L’EURO VAUT BIEN UNE BATAILLE
21 novembre 2011
Malmenée par la crise des dettes d’Etat et critiquée par les souverainistes, la monnaie unique mérite qu’on se batte pour l’empêcher de sombrer.
Avons-nous vraiment intérêt à garder l’euro ?
Répondre par l’évidence n’est pas satisfaisant. Et même si nous nous sommes habitués à voyager en Europe en appréciant la commodité de ne plus avoir de change, ce n’est pas suffisant pour justifier de son existence. Le fait qu’il n’existe aucun plaidoyer documenté pour argumenter ne rend pas la tâche facile.
Pourtant, il existe au moins trois raisons de garder notre monnaie européenne.
Les grandes puissances, qu’il s’agisse de l’Amérique ou de la Chine, souhaitent son maintien parce que la devise européenne leur apparaît comme un pilier essentiel d’une Europe économique dont l’équilibre de la planète a besoin. A moyen terme, c’est même géostratégique : l’euro empêchera que se constitue un dangereux face-à-face entre la Chine et les Etats-unis.
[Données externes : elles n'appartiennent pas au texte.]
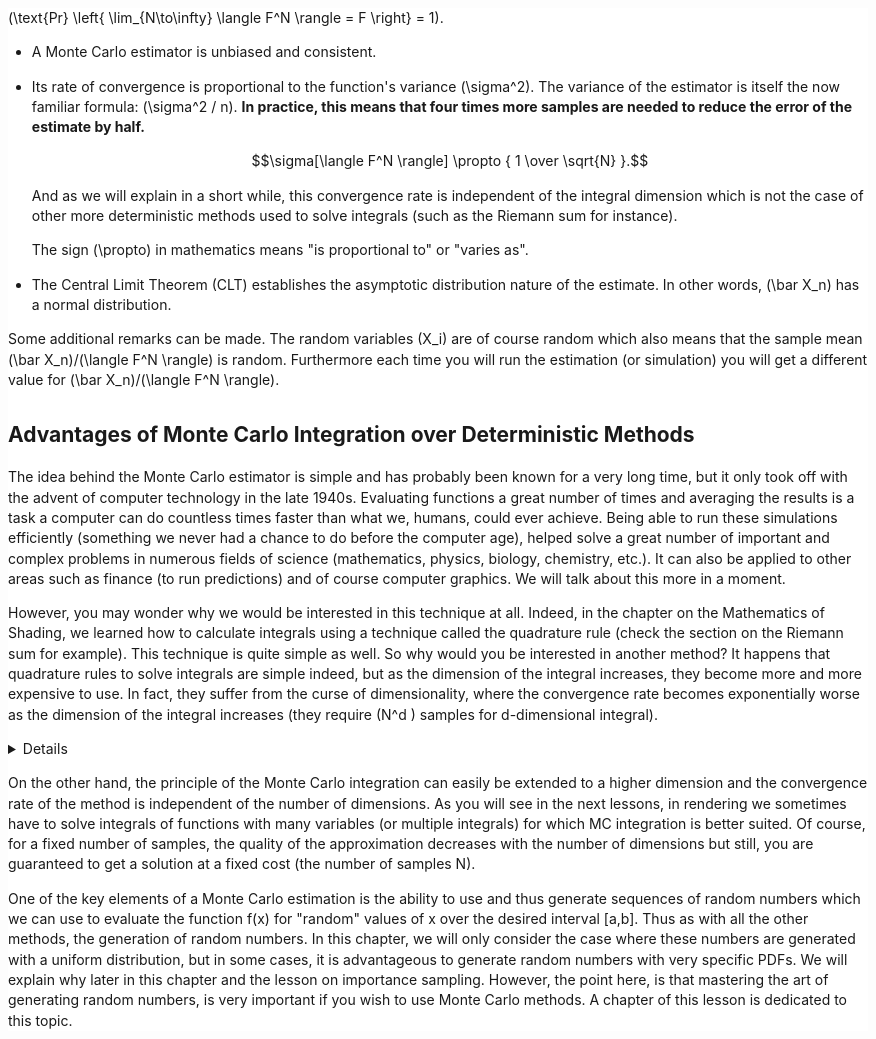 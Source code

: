   \(\text{Pr} \left\{ \lim_{N\to\infty} \langle F^N \rangle = F \right\} = 1\).

- A Monte Carlo estimator is unbiased and consistent.

- Its rate of convergence is proportional to the function's variance \(\sigma^2\). The variance of the estimator is itself the now familiar formula: \(\sigma^2 / n\). **In practice, this means that four times more samples are needed to reduce the error of the estimate by half.**
  
  $$\sigma[\langle F^N \rangle] \propto { 1 \over \sqrt{N} }.$$
  
  And as we will explain in a short while, this convergence rate is independent of the integral dimension which is not the case of other more deterministic methods used to solve integrals (such as the Riemann sum for instance).  
  
  The sign \(\propto\) in mathematics means "is proportional to" or "varies as".

- The Central Limit Theorem (CLT) establishes the asymptotic distribution nature of the estimate. In other words, \(\bar X_n\) has a normal distribution.

Some additional remarks can be made. The random variables \(X_i\) are of course random which also means that the sample mean \(\bar X_n\)/\(\langle F^N \rangle\) is random. Furthermore each time you will run the estimation (or simulation) you will get a different value for \(\bar X_n\)/\(\langle F^N \rangle\).

## Advantages of Monte Carlo Integration over Deterministic Methods

The idea behind the Monte Carlo estimator is simple and has probably been known for a very long time, but it only took off with the advent of computer technology in the late 1940s. Evaluating functions a great number of times and averaging the results is a task a computer can do countless times faster than what we, humans, could ever achieve. Being able to run these simulations efficiently (something we never had a chance to do before the computer age), helped solve a great number of important and complex problems in numerous fields of science (mathematics, physics, biology, chemistry, etc.). It can also be applied to other areas such as finance (to run predictions) and of course computer graphics. We will talk about this more in a moment.

However, you may wonder why we would be interested in this technique at all. Indeed, in the chapter on the Mathematics of Shading, we learned how to calculate integrals using a technique called the quadrature rule (check the section on the Riemann sum for example). This technique is quite simple as well. So why would you be interested in another method? It happens that quadrature rules to solve integrals are simple indeed, but as the dimension of the integral increases, they become more and more expensive to use. In fact, they suffer from the curse of dimensionality, where the convergence rate becomes exponentially worse as the dimension of the integral increases (they require \(N^d \) samples for d-dimensional integral).

<details></details>

On the other hand, the principle of the Monte Carlo integration can easily be extended to a higher dimension and the convergence rate of the method is independent of the number of dimensions. As you will see in the next lessons, in rendering we sometimes have to solve integrals of functions with many variables (or multiple integrals) for which MC integration is better suited. Of course, for a fixed number of samples, the quality of the approximation decreases with the number of dimensions but still, you are guaranteed to get a solution at a fixed cost (the number of samples N).

One of the key elements of a Monte Carlo estimation is the ability to use and thus generate sequences of random numbers which we can use to evaluate the function f(x) for "random" values of x over the desired interval [a,b]. Thus as with all the other methods, the generation of random numbers. In this chapter, we will only consider the case where these numbers are generated with a uniform distribution, but in some cases, it is advantageous to generate random numbers with very specific PDFs. We will explain why later in this chapter and the lesson on importance sampling. However, the point here, is that mastering the art of generating random numbers, is very important if you wish to use Monte Carlo methods. A chapter of this lesson is dedicated to this topic.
Malgré tout, depuis 12 ans, les résultats de l’Euro sont plutôt flatteurs. La monnaie unique a permis de contenir l’inflation, de développer l’emploi qui s’est accru de 15 millions de postes depuis 1999 (contre 5 millions dans la décennie précédente), de faire progresser le PIB par tête de 12% (la même chose que les Etats-Unis), et la balance commerciale de la zone est équilibrée en dépit du déficit de certains pays. Bref, l’Euro a consolidé le marché et évité que n’éclate une guerre des monnaies qui n’aurait pas manqué d’arriver en ces temps tourmentés.
Enfin, l’Euro est devenu une monnaie de réserve. Il représente 1/3 des réserves détenues par les banques centrales. C’est un grand marché concurrent du dollar qui a vu le jour, qui permet des effets d’échelle, apporte des liquidités à coût plus bas et donne du travail aux banquiers européens, ne serait-ce que par la mobilité interne de l’épargne…
L'impossible sortie.
Il faut évidemment ajouter que sortir de l’euro est quasiment impossible, hors de prix et cela conduirait à une déflagration bien pire que la crise actuelle. Une étude de chez Natixis estime à 10 000 euros par européen la première année, puis 3500 euros les années suivantes, le coût de l’éclatement de la zone euro. Avec un effet de domino instantané : désastre pour les banques, guerre des changes, taux d’intérêts et inflation élevés. En comparaison, l’abandon total de la dette grecque coûterait 1 000 euros par personne.
Une crise politique.
D’ailleurs, la crise que nous traversons n’est pas une crise de la monnaie. C’est une crise de la gouvernance de la monnaie. Faute d’avoir adopté la constitution qui donnait les outils de cette gouvernance, c’est le laxisme et les égoïsmes nationaux qui ont prévalu : trop d’états, à commencer par la France, n’ont pas respecté les critères de Maastricht sur l’endettement. Les pays ont stimulé la consommation pour maintenir leur croissance en creusant les déficits. Voilà pourquoi le retour à l’orthodoxie et des progrès de gouvernance sont absolument nécessaires. Il n’est pas utile, pour cela, d’utiliser les « grands mots » de fédéralisme ou d’intégration. Il suffit d’être pragmatique et de se doter des règles communes nécessaires (elles existent en grande partie) et des moyens de les faire respecter.
L’Euro reste notre destin. Le chemin de sortie de la crise est d’abord politique.